Task requirements:
Please give the listing underneath again, exactly as shown.

Provided records:
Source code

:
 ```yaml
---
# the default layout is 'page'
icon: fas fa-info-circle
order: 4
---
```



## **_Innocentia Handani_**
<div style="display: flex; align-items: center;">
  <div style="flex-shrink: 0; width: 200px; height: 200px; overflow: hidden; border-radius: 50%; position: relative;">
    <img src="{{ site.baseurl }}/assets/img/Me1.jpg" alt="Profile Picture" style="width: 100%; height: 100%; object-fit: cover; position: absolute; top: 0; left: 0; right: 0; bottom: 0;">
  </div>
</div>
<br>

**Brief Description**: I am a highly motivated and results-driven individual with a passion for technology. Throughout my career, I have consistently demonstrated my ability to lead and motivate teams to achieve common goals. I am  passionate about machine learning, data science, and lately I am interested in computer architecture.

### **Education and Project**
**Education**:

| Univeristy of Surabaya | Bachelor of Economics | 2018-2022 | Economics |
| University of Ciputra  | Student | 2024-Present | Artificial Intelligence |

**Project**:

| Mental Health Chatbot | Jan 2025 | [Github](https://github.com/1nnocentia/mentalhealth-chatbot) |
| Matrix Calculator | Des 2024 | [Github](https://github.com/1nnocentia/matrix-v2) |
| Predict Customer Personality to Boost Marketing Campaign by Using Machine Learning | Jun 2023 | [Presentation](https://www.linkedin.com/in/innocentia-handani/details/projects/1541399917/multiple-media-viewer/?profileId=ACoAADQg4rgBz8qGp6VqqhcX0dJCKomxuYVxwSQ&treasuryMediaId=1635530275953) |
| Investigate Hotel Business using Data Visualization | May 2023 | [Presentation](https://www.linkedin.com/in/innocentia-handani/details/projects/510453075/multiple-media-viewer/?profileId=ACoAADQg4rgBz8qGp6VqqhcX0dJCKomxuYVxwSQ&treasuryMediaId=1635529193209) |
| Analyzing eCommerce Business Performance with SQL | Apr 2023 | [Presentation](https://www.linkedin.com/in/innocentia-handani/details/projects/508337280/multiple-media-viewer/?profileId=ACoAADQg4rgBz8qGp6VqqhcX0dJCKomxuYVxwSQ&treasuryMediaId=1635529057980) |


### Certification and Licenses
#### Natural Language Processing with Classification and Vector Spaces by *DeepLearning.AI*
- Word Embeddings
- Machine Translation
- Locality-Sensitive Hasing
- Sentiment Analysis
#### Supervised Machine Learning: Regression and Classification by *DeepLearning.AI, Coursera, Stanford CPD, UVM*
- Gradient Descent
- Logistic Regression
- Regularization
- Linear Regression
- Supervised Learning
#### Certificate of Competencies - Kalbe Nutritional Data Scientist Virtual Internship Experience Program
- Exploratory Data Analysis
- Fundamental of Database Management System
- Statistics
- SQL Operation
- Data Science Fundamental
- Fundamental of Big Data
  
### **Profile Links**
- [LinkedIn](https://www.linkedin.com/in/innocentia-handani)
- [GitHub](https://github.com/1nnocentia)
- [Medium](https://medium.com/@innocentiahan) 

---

Your solution:
Source code

:
 ```yaml
---
# the default layout is 'page'
icon: fas fa-info-circle
order: 4
---
```



## **_Innocentia Handani_**
<div style="display: flex; align-items: center;">
  <div style="flex-shrink: 0; width: 200px; height: 200px; overflow: hidden; border-radius: 50%; position: relative;">
    <img src="{{ site.baseurl }}/assets/img/Me1.jpg" alt="Profile Picture" style="width: 100%; height: 100%; object-fit: cover; position: absolute; top: 0; left: 0; right: 0; bottom: 0;">
  </div>
</div>
<br>

**Brief Description**: I am a highly motivated and results-driven individual with a passion for technology. Throughout my career, I have consistently demonstrated my ability to lead and motivate teams to achieve common goals. I am  passionate about machine learning, data science, and lately I am interested in computer architecture.

### **Education and Project**
**Education**:

| Univeristy of Surabaya | Bachelor of Economics | 2018-2022 | Economics |
| University of Ciputra  | Student | 2024-Present | Artificial Intelligence |

**Project**:

| Mental Health Chatbot | Jan 2025 | [Github](https://github.com/1nnocentia/mentalhealth-chatbot) |
| Matrix Calculator | Des 2024 | [Github](https://github.com/1nnocentia/matrix-v2) |
| Predict Customer Personality to Boost Marketing Campaign by Using Machine Learning | Jun 2023 | [Presentation](https://www.linkedin.com/in/innocentia-handani/details/projects/1541399917/multiple-media-viewer/?profileId=ACoAADQg4rgBz8qGp6VqqhcX0dJCKomxuYVxwSQ&treasuryMediaId=1635530275953) |
| Investigate Hotel Business using Data Visualization | May 2023 | [Presentation](https://www.linkedin.com/in/innocentia-handani/details/projects/510453075/multiple-media-viewer/?profileId=ACoAADQg4rgBz8qGp6VqqhcX0dJCKomxuYVxwSQ&treasuryMediaId=1635529193209) |
| Analyzing eCommerce Business Performance with SQL | Apr 2023 | [Presentation](https://www.linkedin.com/in/innocentia-handani/details/projects/508337280/multiple-media-viewer/?profileId=ACoAADQg4rgBz8qGp6VqqhcX0dJCKomxuYVxwSQ&treasuryMediaId=1635529057980) |


### Certification and Licenses
#### Natural Language Processing with Classification and Vector Spaces by *DeepLearning.AI*
- Word Embeddings
- Machine Translation
- Locality-Sensitive Hasing
- Sentiment Analysis
#### Supervised Machine Learning: Regression and Classification by *DeepLearning.AI, Coursera, Stanford CPD, UVM*
- Gradient Descent
- Logistic Regression
- Regularization
- Linear Regression
- Supervised Learning
#### Certificate of Competencies - Kalbe Nutritional Data Scientist Virtual Internship Experience Program
- Exploratory Data Analysis
- Fundamental of Database Management System
- Statistics
- SQL Operation
- Data Science Fundamental
- Fundamental of Big Data
  
### **Profile Links**
- [LinkedIn](https://www.linkedin.com/in/innocentia-handani)
- [GitHub](https://github.com/1nnocentia)
- [Medium](https://medium.com/@innocentiahan) 

---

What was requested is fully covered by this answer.